Structured Query Language
History and Development
Structured Query Language (SQL) is a database language for managing data in a relation DBMS. Its original inception was based on a paper by Edgar F. Codd in 1970 titled A Relational Model of Data for Large Shared Data Banks (Codd 1970). Two employees working at IBM in the 1970s, Donald D. Chamberlin and Raymond F. Boyce, developed the first version of SQL in 1974 (Chamberlin and Boyce 1974).
The first official standard of SQL was SQL-86, or SQL1, which was published in 1986 by the American National Standards Institute (ANSI). The following table shows the release dates of major SQL standards along with a brief description of the changes made in each version.

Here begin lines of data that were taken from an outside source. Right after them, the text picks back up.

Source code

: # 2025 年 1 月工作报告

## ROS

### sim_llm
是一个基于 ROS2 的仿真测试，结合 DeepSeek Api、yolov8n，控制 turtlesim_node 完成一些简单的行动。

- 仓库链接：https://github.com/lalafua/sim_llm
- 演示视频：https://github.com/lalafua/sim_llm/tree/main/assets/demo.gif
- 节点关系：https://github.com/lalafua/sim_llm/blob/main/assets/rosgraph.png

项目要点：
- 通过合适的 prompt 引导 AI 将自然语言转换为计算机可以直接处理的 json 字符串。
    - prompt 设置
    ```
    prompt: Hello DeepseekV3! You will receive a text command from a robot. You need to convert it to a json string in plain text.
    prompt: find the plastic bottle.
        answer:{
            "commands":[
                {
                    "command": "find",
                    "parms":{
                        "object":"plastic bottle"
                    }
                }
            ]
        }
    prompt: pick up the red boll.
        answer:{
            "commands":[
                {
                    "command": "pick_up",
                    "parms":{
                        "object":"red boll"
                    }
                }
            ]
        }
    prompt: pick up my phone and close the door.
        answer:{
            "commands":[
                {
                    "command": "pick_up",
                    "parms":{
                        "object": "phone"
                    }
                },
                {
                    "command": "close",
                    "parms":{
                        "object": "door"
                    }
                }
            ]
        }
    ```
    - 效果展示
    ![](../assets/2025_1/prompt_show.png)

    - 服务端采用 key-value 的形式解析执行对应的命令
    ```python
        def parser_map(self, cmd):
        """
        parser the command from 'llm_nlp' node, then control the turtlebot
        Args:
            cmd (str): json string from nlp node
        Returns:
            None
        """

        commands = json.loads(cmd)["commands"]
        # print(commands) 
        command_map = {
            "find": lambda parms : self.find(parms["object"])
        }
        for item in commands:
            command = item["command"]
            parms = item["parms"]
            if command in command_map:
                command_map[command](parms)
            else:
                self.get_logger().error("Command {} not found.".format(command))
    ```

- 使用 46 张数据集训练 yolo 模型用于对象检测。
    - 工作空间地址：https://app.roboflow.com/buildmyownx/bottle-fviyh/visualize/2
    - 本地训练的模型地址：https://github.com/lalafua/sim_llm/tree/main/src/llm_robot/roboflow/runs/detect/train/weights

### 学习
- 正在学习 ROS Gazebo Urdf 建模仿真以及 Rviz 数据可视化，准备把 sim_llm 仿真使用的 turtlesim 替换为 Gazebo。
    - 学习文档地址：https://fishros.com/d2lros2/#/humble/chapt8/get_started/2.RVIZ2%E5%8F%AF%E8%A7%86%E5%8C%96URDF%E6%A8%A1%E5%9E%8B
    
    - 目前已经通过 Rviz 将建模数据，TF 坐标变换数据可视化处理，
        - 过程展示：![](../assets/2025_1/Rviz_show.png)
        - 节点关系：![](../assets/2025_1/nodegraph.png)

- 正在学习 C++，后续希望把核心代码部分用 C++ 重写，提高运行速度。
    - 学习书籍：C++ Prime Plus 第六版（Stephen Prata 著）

Standard | Name | Description |
---|---|---|
SQL-86 | SQL1 | First official standard of SQL |
SQL-89 | SQL2 | Added support for integrity constraints, views, and assertions |
SQL-92 | SQL2 | Added support for triggers, recursive queries, and support for procedural programming |
SQL:1999 | SQL3 | Added support for object-relational features |
SQL:2003 | SQL3 | Added support for XML, window functions, and support for regular expressions |
SQL:2006 | SQL3 | Added more XML storage features and XQuery support |
SQL:2008 | SQL3 | Added support for TRUNCATE TABLE and enhanced MERGE statements |
SQL:2011 | SQL3 | Added support for temporal data |
SQL:2016 | SQL3 | Added support for JSON |
SQL:2023 | SQL3 | Added support for Propery Graph Queries and new JSON features |
Schemas
In our Introduction to Databases we discussed the concept of a schema as a definition of the structure of a database. In SQL, a schema is a collection of database objects, such as tables, views, and indexes. A schema is owned by a database user and has the same name as the user. A database user can own multiple schemas, and a schema can be owned by multiple users. A schema can also be owned by a role, which is a collection of users. A role can own multiple schemas, and a schema can be owned by multiple roles.
There are several practical reasons for which we would want to create multiple schemas. For example, a database might be used by both a Human Resources and Healthcare Management application. Creating two separate schemas would ensure that data for each application is kept secure from unauthorized users. Multiple schemas are also used for testing and development processes. Large structural changes to an application may require a new scheme to be created. New features can be developed in the new schema while the old schema is still being used by the application.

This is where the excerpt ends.